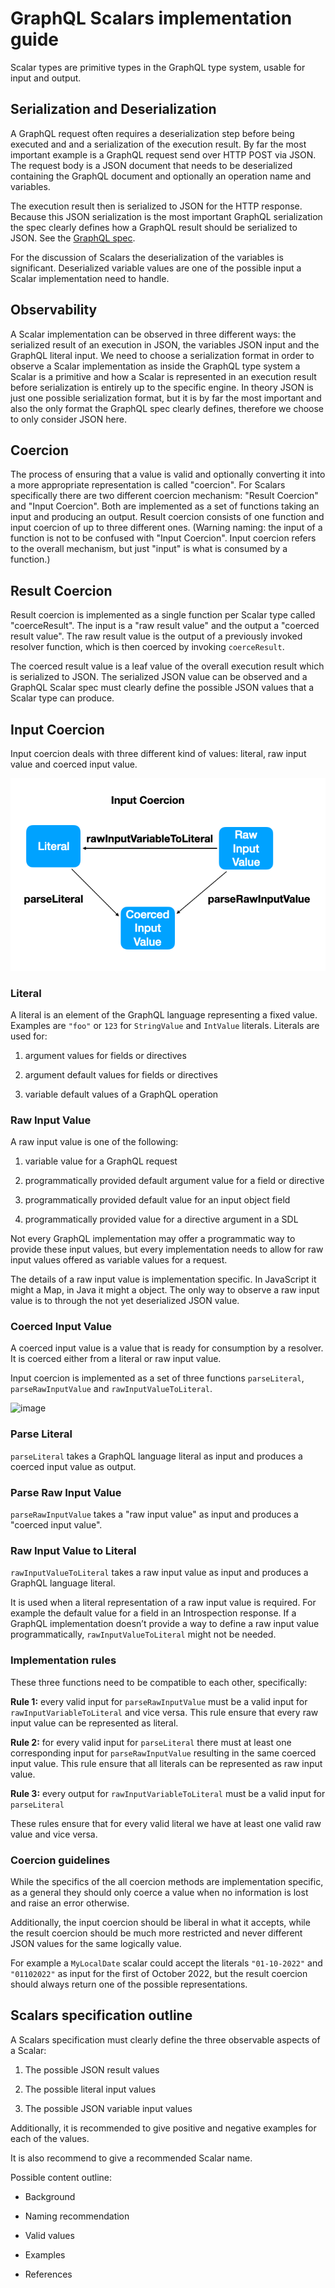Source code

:# GraphQL Scalars implementation guide

Scalar types are primitive types in the GraphQL type system, usable for input and output.

## Serialization and Deserialization
A GraphQL request often requires a deserialization step before being executed and and a serialization of the execution result. By far the most important example is a GraphQL request send over HTTP POST via JSON. The request body is a JSON document that needs to be deserialized containing the GraphQL document and optionally an operation name and variables.

The execution result then is serialized to JSON for the HTTP response. Because this JSON serialization is the most important GraphQL serialization the spec clearly defines how a GraphQL result should be serialized to JSON. See the [GraphQL spec](https://spec.graphql.org/draft/#sec-Serialization-Format).

For the discussion of Scalars the deserialization of the variables is significant. Deserialized variable values are one of the possible input a Scalar implementation need to handle.

## Observability
A Scalar implementation can be observed in three different ways: the serialized result of an execution in JSON, the variables JSON input and the GraphQL literal input. We need to choose a serialization format in order to observe a Scalar implementation as inside the GraphQL type system a Scalar is a primitive and how a Scalar is represented in an execution result before serialization is entirely up to the specific engine. In theory JSON is just one possible serialization format, but it is by far the most important and also the only format the GraphQL spec clearly defines, therefore we choose to only consider JSON here.

## Coercion
The process of ensuring that a value is valid and optionally converting it into a more appropriate representation is called "coercion". For Scalars specifically there are two different coercion mechanism: "Result Coercion" and "Input Coercion". Both are implemented as a set of functions taking an input and producing an output. Result coercion consists of one function and input coercion of up to three different ones. (Warning naming: the input of a function is not to be confused with "Input Coercion". Input coercion refers to the overall mechanism, but just "input" is what is consumed by a function.)

## Result Coercion
Result coercion is implemented as a single function per Scalar type called "coerceResult". The input is a "raw result value" and the output a "coerced result value". The raw result value is the output of a previously invoked resolver function, which is then coerced by invoking `coerceResult`.

The coerced result value is a leaf value of the overall execution result which is serialized to JSON. The serialized JSON value can be observed and a GraphQL Scalar spec must clearly define the possible JSON values that a Scalar type can produce.

## Input Coercion
Input coercion deals with three different kind of values: literal, raw input value and coerced input value.

![Input Coercion](input-coercion.png)

### Literal
A literal is an element of the GraphQL language representing a fixed value. Examples are `"foo"` or `123` for `StringValue` and `IntValue` literals. Literals are used for:

1. argument values for fields or directives

1. argument default values for fields or directives

1. variable default values of a GraphQL operation

### Raw Input Value
A raw input value is one of the following:

1. variable value for a GraphQL request

1. programmatically provided default argument value for a field or directive

1. programmatically provided default value for an input object field

1. programmatically provided value for a directive argument in a SDL

Not every GraphQL implementation may offer a programmatic way to provide these input values, but every implementation needs to allow for raw input values offered as variable values for a request.

The details of a raw input value is implementation specific. In JavaScript it might a Map, in Java it might a object. The only way to observe a raw input value is to through the not yet deserialized JSON value.

### Coerced Input Value
A coerced input value is a value that is ready for consumption by a resolver. It is coerced either from a literal or raw input value.

Input coercion is implemented as a set of three functions `parseLiteral`, `parseRawInputValue` and `rawInputValueToLiteral`.

![image](Coercion.png)

### Parse Literal
`parseLiteral` takes a GraphQL language literal as input and produces a coerced input value as output.

### Parse Raw Input Value
`parseRawInputValue` takes a "raw input value" as input and produces a "coerced input value".

### Raw Input Value to Literal
`rawInputValueToLiteral` takes a raw input value as input and produces a GraphQL language literal.

It is used when a literal representation of a raw input value is required. For example the default value for a field in an Introspection response. If a GraphQL implementation doesn’t provide a way to define a raw input value programmatically, `rawInputValueToLiteral` might not be needed.

### Implementation rules
These three functions need to be compatible to each other, specifically:

**Rule 1:** every valid input for `parseRawInputValue` must be a valid input for `rawInputVariableToLiteral` and vice versa. This rule ensure that every raw input value can be represented as literal.

**Rule 2:** for every valid input for `parseLiteral` there must at least one corresponding input for `parseRawInputValue` resulting in the same coerced input value. This rule ensure that all literals can be represented as raw input value.

**Rule 3:** every output for `rawInputVariableToLiteral` must be a valid input for `parseLiteral`

These rules ensure that for every valid literal we have at least one valid raw value and vice versa.

### Coercion guidelines
While the specifics of the all coercion methods are implementation specific, as a general they should only coerce a value when no information is lost and raise an error otherwise.

Additionally, the input coercion should be liberal in what it accepts, while the result coercion should be much more restricted and never different JSON values for the same logically value.

For example a `MyLocalDate` scalar could accept the literals `"01-10-2022"` and `"01102022"` as input for the first of October 2022, but the result coercion should always return one of the possible representations.

## Scalars specification outline
A Scalars specification must clearly define the three observable aspects of a Scalar:

1. The possible JSON result values

1. The possible literal input values

1. The possible JSON variable input values

Additionally, it is recommended to give positive and negative examples for each of the values.

It is also recommend to give a recommended Scalar name.

Possible content outline:

* Background

* Naming recommendation

* Valid values

* Examples

* References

* Work request *
Please return every line in the data that includes the string "parseLiteral".

* Task answer *
Input coercion is implemented as a set of three functions `parseLiteral`, `parseRawInputValue` and `rawInputValueToLiteral`.
`parseLiteral` takes a GraphQL language literal as input and produces a coerced input value as output.
**Rule 2:** for every valid input for `parseLiteral` there must at least one corresponding input for `parseRawInputValue` resulting in the same coerced input value. This rule ensure that all literals can be represented as raw input value.
**Rule 3:** every output for `rawInputVariableToLiteral` must be a valid input for `parseLiteral`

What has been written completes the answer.